The country’s oldest food aggregation and delivery platform Zomato has given pink slips to 601 employees, shedding its workforce by more than 10 per cent. The Deepinder Goyal-led company has said the move is meant to correct “redundancies”.
While this is not the first time that Zomato has carried out mass layoffs, this is being seen as the biggest so far. As many as 541 employees were laid off on Saturday, after 60 had to leave last month. Earlier, in 2015, some 300 employees were told to go. In a statement, Zomato has put the number of employees after the layoffs at around 5,000.
The company, which has been in the news recently for all the wrong reasons, maintains that it was forced to rationalise the staff strength as improvements in technology resulted in certain redundancies in customer, merchant and delivery partner support teams. Goyal and restaurant owners as well as industry bodies such as the National Restaurant Association of India (NRAI) have been at loggerheads over Gold, Zomato’s much criticised premium membership plan.
“Over the past few months, we have seen our technology products and platforms evolve and improve significantly. While the business has continued to grow consistently, this has led to an overall reduction in direct order-related support queries.
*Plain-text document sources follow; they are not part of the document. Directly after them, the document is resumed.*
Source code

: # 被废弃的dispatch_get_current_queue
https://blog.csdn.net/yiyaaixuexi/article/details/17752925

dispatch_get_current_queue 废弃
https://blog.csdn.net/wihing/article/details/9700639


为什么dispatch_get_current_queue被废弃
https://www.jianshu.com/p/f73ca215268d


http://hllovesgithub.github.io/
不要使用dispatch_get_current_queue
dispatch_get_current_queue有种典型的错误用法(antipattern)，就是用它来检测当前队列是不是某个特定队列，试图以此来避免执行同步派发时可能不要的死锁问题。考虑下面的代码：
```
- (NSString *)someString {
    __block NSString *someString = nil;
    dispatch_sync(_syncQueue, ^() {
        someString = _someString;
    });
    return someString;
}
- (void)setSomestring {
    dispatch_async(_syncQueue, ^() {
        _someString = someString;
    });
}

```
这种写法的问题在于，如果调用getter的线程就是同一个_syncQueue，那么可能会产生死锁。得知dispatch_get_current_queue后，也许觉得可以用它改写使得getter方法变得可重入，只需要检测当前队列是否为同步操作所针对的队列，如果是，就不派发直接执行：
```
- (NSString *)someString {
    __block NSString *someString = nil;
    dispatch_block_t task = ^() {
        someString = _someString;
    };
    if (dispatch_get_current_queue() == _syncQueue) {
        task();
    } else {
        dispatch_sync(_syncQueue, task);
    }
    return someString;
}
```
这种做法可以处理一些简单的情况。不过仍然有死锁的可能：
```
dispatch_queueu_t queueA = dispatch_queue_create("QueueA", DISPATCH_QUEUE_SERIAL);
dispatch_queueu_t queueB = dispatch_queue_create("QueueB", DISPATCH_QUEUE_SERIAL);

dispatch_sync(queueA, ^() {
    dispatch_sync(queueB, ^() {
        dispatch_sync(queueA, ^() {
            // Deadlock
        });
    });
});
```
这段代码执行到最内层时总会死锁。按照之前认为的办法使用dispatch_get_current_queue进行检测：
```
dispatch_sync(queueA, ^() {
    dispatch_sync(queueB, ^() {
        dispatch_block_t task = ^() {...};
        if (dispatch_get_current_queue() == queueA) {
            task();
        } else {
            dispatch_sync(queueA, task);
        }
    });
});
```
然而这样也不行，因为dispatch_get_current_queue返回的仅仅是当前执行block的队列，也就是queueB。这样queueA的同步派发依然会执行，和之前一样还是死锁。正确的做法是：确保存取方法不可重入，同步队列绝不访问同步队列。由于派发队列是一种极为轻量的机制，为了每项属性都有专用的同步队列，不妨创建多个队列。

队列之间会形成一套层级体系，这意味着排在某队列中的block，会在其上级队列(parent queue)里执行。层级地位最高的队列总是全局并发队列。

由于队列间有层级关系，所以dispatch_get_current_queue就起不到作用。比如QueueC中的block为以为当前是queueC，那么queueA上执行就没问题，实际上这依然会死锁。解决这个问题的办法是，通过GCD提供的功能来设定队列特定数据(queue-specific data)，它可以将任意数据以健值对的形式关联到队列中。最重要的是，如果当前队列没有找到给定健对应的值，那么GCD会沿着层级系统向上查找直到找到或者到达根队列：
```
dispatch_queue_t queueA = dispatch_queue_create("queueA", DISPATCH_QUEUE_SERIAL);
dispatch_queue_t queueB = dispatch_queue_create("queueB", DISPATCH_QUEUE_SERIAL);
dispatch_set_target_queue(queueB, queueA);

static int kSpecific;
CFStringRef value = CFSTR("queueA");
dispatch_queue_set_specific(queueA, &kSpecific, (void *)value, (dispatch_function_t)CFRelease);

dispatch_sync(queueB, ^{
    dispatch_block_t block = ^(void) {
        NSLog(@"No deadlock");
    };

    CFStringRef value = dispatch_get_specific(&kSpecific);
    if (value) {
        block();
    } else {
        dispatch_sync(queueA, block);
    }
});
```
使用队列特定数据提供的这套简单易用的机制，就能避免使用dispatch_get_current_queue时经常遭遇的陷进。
We have dramatically improved the speed of service resolution, such that now only 7.5 per cent of our orders need support (down from 15 per cent in March),” said a company spokesperson in a statement.
“Unfortunately, the culmination of these factors has also led to certain redundancies across our customer, merchant and delivery partner support teams. Today, we let go of 541 people (10 per cent of Zomato’s strength) across these support teams,” the company spokesperson added.
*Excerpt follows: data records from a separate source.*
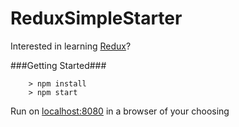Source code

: # ReduxSimpleStarter

Interested in learning [Redux](https://www.udemy.com/react-redux/)?

###Getting Started###

```
	> npm install
	> npm start
```
Run on [localhost:8080](http://localhost:8080/) in a browser of your choosing
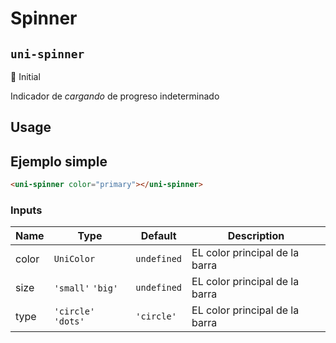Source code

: Spinner
===================
`uni-spinner`
---
:large_blue_circle: Initial

Indicador de *cargando* de progreso indeterminado

## Usage

## Ejemplo simple

```html
<uni-spinner color="primary"></uni-spinner>

```

### Inputs

| Name  | Type                | Default     | Description                    |
| ----- | ------------------- | ----------- | ------------------------------ |
| color | `UniColor`          | `undefined` | EL color principal de la barra |
| size  | `'small'` `'big'`   | `undefined` | EL color principal de la barra |
| type  | `'circle'` `'dots'` | `'circle'`  | EL color principal de la barra |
Calling it a painful decision, Zomato said it had extended a severance pay of two to four months, based on tenure. Family health insurance cover will remain till end of January 2020.
Zomato claimed it had hired 1,200 persons across functions (not inclusive of last-mile delivery fleet) and another 400 in off-rolls positions this year. “We are currently hiring in our technology, product and data sciences teams. Zomato continues to remain a net job creator in the ecosystem by creating tens of thousands of delivery partner jobs, as well as multiple times more indirectly through our partners across various verticals,” it said.
Among the earliest unicorns and now valued at $4 billion, Zomato has been fighting a battle for supremacy with its biggest rival Swiggy. Zomato has been on a lookout for funds to sustain this battle but has not been able to so far.
In a series of recent tweets, Goyal admitted the company had made mistakes with its premium membership plan. “Somewhere, we have made mistakes and things haven’t gone as planned. This is a wakeup call that we need to do, 100x more for our restaurant partners than we have done before,” Goyal tweeted, referring to an ongoing protest called #Logout, urging restaurant owners to fight the deal-based schemes offered by players such as Zomato, EazyDiner and dineout.
While the company has made changes to its product, many of the high-end premium restaurants are still staying away from Gold as they believe it is just a deep discounting tool.